:: What you should do ::
Any picture must be dropped, but each line of the data should be duplicated exactly.

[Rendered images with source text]
....
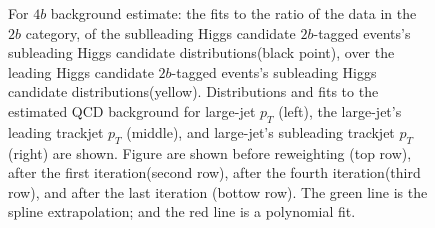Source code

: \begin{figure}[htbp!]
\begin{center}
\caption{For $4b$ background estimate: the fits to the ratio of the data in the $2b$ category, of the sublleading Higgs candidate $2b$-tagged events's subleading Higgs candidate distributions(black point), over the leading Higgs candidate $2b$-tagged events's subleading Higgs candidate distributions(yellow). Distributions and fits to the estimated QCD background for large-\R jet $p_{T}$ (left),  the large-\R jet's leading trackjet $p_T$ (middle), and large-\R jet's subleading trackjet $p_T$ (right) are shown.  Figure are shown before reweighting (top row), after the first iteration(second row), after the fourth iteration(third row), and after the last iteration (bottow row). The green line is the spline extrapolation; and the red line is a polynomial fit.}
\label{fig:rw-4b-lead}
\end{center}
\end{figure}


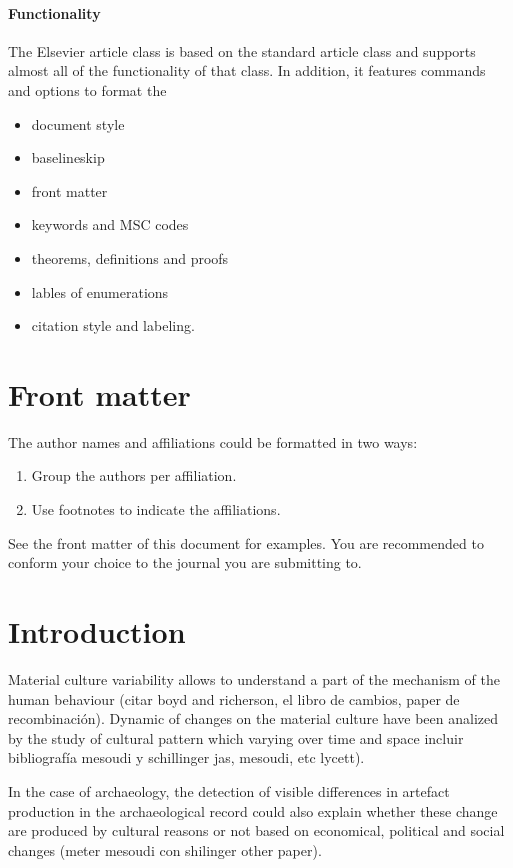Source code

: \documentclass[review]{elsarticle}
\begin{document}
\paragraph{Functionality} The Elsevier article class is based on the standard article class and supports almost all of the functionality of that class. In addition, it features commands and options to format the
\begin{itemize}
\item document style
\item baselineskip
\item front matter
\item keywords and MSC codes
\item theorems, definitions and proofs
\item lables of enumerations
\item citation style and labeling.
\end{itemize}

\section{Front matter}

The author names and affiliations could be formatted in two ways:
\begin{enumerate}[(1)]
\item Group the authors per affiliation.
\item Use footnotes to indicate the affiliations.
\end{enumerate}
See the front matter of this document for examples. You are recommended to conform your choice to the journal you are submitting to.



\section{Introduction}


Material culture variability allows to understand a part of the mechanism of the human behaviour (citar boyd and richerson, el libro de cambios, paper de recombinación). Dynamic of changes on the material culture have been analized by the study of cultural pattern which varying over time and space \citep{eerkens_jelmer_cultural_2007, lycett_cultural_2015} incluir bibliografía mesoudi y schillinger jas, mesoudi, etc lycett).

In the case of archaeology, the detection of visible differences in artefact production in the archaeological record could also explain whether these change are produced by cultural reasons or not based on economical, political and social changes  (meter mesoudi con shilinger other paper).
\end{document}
....
:: Your solution ::
Source code

: \begin{figure}[htbp!]
\begin{center}
\caption{For $4b$ background estimate: the fits to the ratio of the data in the $2b$ category, of the sublleading Higgs candidate $2b$-tagged events's subleading Higgs candidate distributions(black point), over the leading Higgs candidate $2b$-tagged events's subleading Higgs candidate distributions(yellow). Distributions and fits to the estimated QCD background for large-\R jet $p_{T}$ (left),  the large-\R jet's leading trackjet $p_T$ (middle), and large-\R jet's subleading trackjet $p_T$ (right) are shown.  Figure are shown before reweighting (top row), after the first iteration(second row), after the fourth iteration(third row), and after the last iteration (bottow row). The green line is the spline extrapolation; and the red line is a polynomial fit.}
\label{fig:rw-4b-lead}
\end{center}
\end{figure}


Source code

: \documentclass[review]{elsarticle}
\begin{document}
\paragraph{Functionality} The Elsevier article class is based on the standard article class and supports almost all of the functionality of that class. In addition, it features commands and options to format the
\begin{itemize}
\item document style
\item baselineskip
\item front matter
\item keywords and MSC codes
\item theorems, definitions and proofs
\item lables of enumerations
\item citation style and labeling.
\end{itemize}

\section{Front matter}

The author names and affiliations could be formatted in two ways:
\begin{enumerate}[(1)]
\item Group the authors per affiliation.
\item Use footnotes to indicate the affiliations.
\end{enumerate}
See the front matter of this document for examples. You are recommended to conform your choice to the journal you are submitting to.



\section{Introduction}


Material culture variability allows to understand a part of the mechanism of the human behaviour (citar boyd and richerson, el libro de cambios, paper de recombinación). Dynamic of changes on the material culture have been analized by the study of cultural pattern which varying over time and space \citep{eerkens_jelmer_cultural_2007, lycett_cultural_2015} incluir bibliografía mesoudi y schillinger jas, mesoudi, etc lycett).

In the case of archaeology, the detection of visible differences in artefact production in the archaeological record could also explain whether these change are produced by cultural reasons or not based on economical, political and social changes  (meter mesoudi con shilinger other paper).
\end{document}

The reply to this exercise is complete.